Wednesday, October 25, 2017

On the Use of Bdellium

Bdellium also called bdellion (Commiphora Africana or Commiphora wightii) is a gum resin from trees growing in India, Babylon, Ethiopia, Eritrea and sub-saharan Africa.  It is sometimes used in perfume, medicine and incense in place of more costly resins such as frankincense, myrrh and stacte. 

Theophrastus reported that Alexander expedition in the region called Aria discovered a thorn tree which produces a tear of resin that liquefies in the sun and resembles myrrh in appearance and odor.  Plautus referred to it in a play, and Pliny the Elder described it in his Natural History.  According to Pliny the best Commiphora wightii came from Bactria.  The bdellium tree is black in color and about the size of an olive tree.  Its leaves resemble oak leaves and its fruit looks like a wild fig.  The Bactrian variety is known among Arabs as mokul.  Another form of bdellium coming from Nubia was identified as Commiphora Africana.

The form of bdellium called Jewish bdellium described by Dioscorides in De Materia Medica, 1:80 was probably Hyphaene thebaica, a species of palm that grew in Petra.
Bdellium is the common English translation for the Hebrew word bedolach mentioned in the Bible.  Genesis 2:12 speaks of bdellium and other precious stones that could be found in the land of Havilah near Eden.  “The gold of that land is good; the bdellium and the onyx stone are there.”  In Numbers 11:7 when the Israelites and Moses begin to complain about their situation in the desert, the manna they have been given to eat is described as being “like coriander seed, and its appearance like that of bdellium.”
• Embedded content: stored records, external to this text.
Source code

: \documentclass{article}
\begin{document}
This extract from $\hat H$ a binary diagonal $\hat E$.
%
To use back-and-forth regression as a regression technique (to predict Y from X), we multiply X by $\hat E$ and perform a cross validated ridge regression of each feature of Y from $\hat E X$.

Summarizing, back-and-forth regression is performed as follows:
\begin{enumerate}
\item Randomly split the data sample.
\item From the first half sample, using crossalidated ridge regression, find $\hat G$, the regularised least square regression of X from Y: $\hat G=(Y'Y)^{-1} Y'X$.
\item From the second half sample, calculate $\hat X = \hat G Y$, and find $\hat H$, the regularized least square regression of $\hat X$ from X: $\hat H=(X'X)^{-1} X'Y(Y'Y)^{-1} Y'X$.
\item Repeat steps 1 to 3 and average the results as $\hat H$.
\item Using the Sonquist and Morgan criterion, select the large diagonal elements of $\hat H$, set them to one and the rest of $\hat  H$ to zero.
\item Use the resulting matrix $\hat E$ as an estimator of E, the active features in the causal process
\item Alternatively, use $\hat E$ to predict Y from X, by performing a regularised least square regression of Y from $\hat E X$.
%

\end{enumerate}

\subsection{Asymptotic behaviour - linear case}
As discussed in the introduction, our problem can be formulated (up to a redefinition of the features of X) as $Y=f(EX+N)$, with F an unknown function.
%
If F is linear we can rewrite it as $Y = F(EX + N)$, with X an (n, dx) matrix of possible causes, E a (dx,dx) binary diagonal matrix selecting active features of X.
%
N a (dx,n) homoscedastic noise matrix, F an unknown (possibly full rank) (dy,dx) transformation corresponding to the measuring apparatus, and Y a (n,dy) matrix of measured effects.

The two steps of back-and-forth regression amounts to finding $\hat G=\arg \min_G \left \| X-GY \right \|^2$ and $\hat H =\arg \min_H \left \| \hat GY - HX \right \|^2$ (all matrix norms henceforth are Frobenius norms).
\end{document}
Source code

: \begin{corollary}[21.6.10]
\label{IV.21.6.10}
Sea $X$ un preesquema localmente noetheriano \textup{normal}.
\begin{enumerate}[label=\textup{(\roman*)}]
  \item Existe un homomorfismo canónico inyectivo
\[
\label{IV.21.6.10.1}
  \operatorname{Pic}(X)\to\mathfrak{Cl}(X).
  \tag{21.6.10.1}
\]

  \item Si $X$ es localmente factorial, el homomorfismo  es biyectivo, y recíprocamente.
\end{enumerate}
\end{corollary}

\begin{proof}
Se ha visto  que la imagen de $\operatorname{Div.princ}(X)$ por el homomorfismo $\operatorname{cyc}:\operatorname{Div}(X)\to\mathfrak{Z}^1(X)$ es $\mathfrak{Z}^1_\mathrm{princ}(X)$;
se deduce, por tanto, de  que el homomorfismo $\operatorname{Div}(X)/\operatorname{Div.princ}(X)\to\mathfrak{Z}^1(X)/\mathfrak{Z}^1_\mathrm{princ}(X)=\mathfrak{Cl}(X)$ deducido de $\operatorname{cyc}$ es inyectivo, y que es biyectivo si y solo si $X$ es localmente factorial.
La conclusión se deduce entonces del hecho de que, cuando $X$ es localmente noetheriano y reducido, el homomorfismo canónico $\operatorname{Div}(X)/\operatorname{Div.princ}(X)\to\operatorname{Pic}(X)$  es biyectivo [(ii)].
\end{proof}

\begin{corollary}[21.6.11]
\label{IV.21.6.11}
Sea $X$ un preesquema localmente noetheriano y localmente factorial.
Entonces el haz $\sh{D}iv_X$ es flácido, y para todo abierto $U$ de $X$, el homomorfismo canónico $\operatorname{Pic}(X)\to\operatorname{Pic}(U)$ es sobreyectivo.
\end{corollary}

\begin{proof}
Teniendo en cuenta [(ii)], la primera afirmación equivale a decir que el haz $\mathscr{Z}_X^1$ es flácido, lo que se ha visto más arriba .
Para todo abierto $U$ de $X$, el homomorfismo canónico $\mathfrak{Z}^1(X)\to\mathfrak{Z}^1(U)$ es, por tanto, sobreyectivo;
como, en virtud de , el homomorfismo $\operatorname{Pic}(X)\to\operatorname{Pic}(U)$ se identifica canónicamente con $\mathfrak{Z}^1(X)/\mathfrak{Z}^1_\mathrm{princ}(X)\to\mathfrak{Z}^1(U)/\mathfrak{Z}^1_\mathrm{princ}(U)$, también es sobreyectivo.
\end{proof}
In China both bdellium and an East Indian benzoin from Sumatra were known called Parthian incense. Isidore of Seville reports in his Etymologiae that bdellium comes from trees in India and Arabia, the Arabian variety being better as it is smooth, whitish and smells good; the Indian variety is a dirty black.

Commiphora Africana has been used to treat a wide range of ailments.  The fruit is used for typhoid fever and stomach problems.  The bark is used to treat malaria, and the resin for convulsions, for disinfecting wounds, as an insecticide and as an aphrodisiac. Commiphora wightii has been a key component in the Ayurvedic system of medicine and is an ingredient in the prescriptions of ancient physicians in India and Arabia for nearly 3,000 years.  Resin from Commiphora wightii, called guggal in India contains a powerful steroid that prevents plaque build-up on the arterial walls thereby preventing atherosclerosis. 

Other compounds in guggal activate thyroid hormones that increase the metabolic rate of the body and aid in weight loss.  It contains anti-inflammatory alkaloids, tannins and steroids that make it a perfect natural aid to fight infections and eliminate harmful toxins and free radicals from the body.  It is used to treat degenerative joint diseases like osteoarthritis, rheumatoid arthritis, joint pain, skin inflammations, acne, wrinkles and other skin related problems. 

Heart disease is mainly caused due to high blood cholesterol levels, and a steroid found in bdellium was believed to aid in cholesterol synthesis because it acts as an antagonist to the farnesoid X receptor.  However, studies have proven there is no overall reduction in total cholesterol in people treated with bdellium extract and levels of so-called bad cholesterol actually increased.

Because of its overuse in Indian medicine, bdellium has become extremely scarce in its two main habitats, and the World Conservation Union has listed it as an endangered species.  India's National Medicinal Plants Board launched a project to cultivate more bdellium and a grass-roots conservation movement led by an associate of the World Conservation Union begun educating bdellium growers in sustainable harvesting methods.